Thursday, November 1, 2007

Hello, Let Me Introduce You to the Characters in the Show

One says yes, one says no
Decide - which voice in your head you can keep alive.

Even in madness, I know you still believe
Paint me your canvas so I become
What you could never be.

I dare you to tell me to walk through fire
Wear my soul and call me a liar
I dare you to tell me to walk through the fire
I dare you to tell me, I dare you to.

'I Dare You' - Shinedown

To every story there is more than one side. And to every side there is more than one interpretation. So as the web we've weaved has progressed, I have been forced to take many things with a grain of salt, to react to things in whatever way kept up appearances, if you will.
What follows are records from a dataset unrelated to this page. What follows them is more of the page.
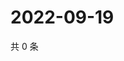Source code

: # 2022-09-19

共 0 条

<!-- BEGIN WEIBO -->
<!-- 最后更新时间 Mon Sep 19 2022 06:16:54 GMT+0800 (China Standard Time) -->

<!-- END WEIBO -->
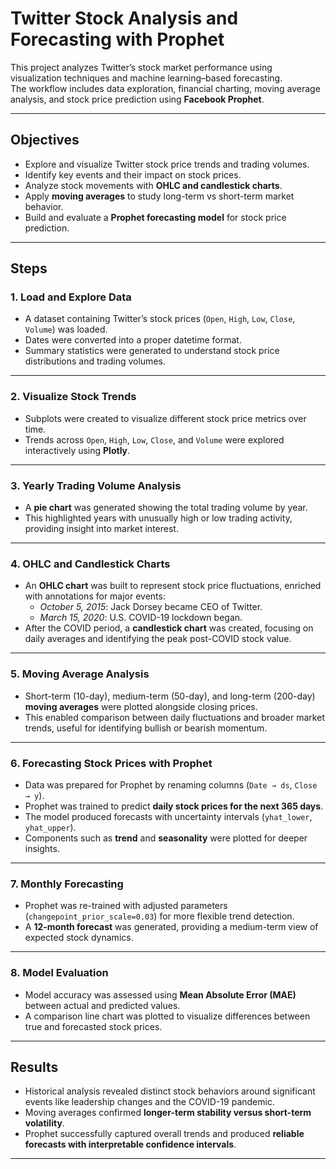 # Twitter Stock Analysis and Forecasting with Prophet

This project analyzes Twitter’s stock market performance using visualization techniques and machine learning–based forecasting.  
The workflow includes data exploration, financial charting, moving average analysis, and stock price prediction using **Facebook Prophet**.

---

## Objectives

- Explore and visualize Twitter stock price trends and trading volumes.  
- Identify key events and their impact on stock prices.  
- Analyze stock movements with **OHLC and candlestick charts**.  
- Apply **moving averages** to study long-term vs short-term market behavior.  
- Build and evaluate a **Prophet forecasting model** for stock price prediction.  

---

## Steps

### 1. Load and Explore Data
- A dataset containing Twitter’s stock prices (`Open`, `High`, `Low`, `Close`, `Volume`) was loaded.  
- Dates were converted into a proper datetime format.  
- Summary statistics were generated to understand stock price distributions and trading volumes.  

---

### 2. Visualize Stock Trends
- Subplots were created to visualize different stock price metrics over time.  
- Trends across `Open`, `High`, `Low`, `Close`, and `Volume` were explored interactively using **Plotly**.  

---

### 3. Yearly Trading Volume Analysis
- A **pie chart** was generated showing the total trading volume by year.  
- This highlighted years with unusually high or low trading activity, providing insight into market interest.  

---

### 4. OHLC and Candlestick Charts
- An **OHLC chart** was built to represent stock price fluctuations, enriched with annotations for major events:  
  - *October 5, 2015*: Jack Dorsey became CEO of Twitter.  
  - *March 15, 2020*: U.S. COVID-19 lockdown began.  
- After the COVID period, a **candlestick chart** was created, focusing on daily averages and identifying the peak post-COVID stock value.  

---

### 5. Moving Average Analysis
- Short-term (10-day), medium-term (50-day), and long-term (200-day) **moving averages** were plotted alongside closing prices.  
- This enabled comparison between daily fluctuations and broader market trends, useful for identifying bullish or bearish momentum.  

---

### 6. Forecasting Stock Prices with Prophet
- Data was prepared for Prophet by renaming columns (`Date → ds`, `Close → y`).  
- Prophet was trained to predict **daily stock prices for the next 365 days**.  
- The model produced forecasts with uncertainty intervals (`yhat_lower`, `yhat_upper`).  
- Components such as **trend** and **seasonality** were plotted for deeper insights.  

---

### 7. Monthly Forecasting
- Prophet was re-trained with adjusted parameters (`changepoint_prior_scale=0.03`) for more flexible trend detection.  
- A **12-month forecast** was generated, providing a medium-term view of expected stock dynamics.  

---

### 8. Model Evaluation
- Model accuracy was assessed using **Mean Absolute Error (MAE)** between actual and predicted values.  
- A comparison line chart was plotted to visualize differences between true and forecasted stock prices.  

---

## Results
- Historical analysis revealed distinct stock behaviors around significant events like leadership changes and the COVID-19 pandemic.  
- Moving averages confirmed **longer-term stability versus short-term volatility**.  
- Prophet successfully captured overall trends and produced **reliable forecasts with interpretable confidence intervals**.  

---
But now we're reaching the last stop on the journey. The endgame of this entire affair. I should have known last night as I started to feel ill that it was a sign of things to come. Alas I did not heed this thought and walked headlong into an inferno this morning.

Over the previous 36 hours, a series of conversations had taken place that were meant to put people in their place. In the course of this, I was told that my plight had been among many other topics of conversation. It was said that crimes of the worst kind had been perpetrated against me, that I was being caused pain of unimaginable magnitude. I have certainly had many moments where I felt pain due to everything that has gone on, but I have tended to not hold anyone responsible. I believe we all committed crimes against one another, it was simply the nature of the beast. Should I be more hurt at some of the events, perhaps, but I haven't been, and that is what matters. I had a few hours to consider what was going on before everyone else arrived. This is where the grain of salt comes in...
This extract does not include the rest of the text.